§ **Assigned task**
From the records below, pull each line that has "definition".

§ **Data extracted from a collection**
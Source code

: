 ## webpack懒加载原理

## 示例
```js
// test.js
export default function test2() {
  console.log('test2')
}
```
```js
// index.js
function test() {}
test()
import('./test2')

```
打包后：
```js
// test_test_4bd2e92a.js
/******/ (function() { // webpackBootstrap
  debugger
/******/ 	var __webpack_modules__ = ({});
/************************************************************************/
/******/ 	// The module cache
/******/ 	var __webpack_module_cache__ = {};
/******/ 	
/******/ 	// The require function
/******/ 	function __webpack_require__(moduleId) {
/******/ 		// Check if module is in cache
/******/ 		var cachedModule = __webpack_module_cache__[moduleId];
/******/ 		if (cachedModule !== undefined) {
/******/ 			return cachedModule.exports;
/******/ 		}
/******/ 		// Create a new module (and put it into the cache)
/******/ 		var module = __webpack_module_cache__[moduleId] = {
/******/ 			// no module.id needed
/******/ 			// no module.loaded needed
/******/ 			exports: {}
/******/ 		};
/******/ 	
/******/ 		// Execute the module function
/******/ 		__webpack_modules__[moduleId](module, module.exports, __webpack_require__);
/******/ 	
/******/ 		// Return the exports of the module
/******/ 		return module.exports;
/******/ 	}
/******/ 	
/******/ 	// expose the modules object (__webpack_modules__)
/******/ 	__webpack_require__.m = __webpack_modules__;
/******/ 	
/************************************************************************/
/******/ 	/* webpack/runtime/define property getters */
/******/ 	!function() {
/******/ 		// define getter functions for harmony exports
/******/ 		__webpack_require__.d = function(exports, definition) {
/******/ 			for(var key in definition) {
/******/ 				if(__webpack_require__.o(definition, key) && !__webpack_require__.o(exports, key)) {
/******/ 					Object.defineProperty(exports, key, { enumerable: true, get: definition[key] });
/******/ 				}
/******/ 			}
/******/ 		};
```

§ **Expected output**
/******/ 		__webpack_require__.d = function(exports, definition) {
/******/ 			for(var key in definition) {
/******/ 				if(__webpack_require__.o(definition, key) && !__webpack_require__.o(exports, key)) {
/******/ 					Object.defineProperty(exports, key, { enumerable: true, get: definition[key] });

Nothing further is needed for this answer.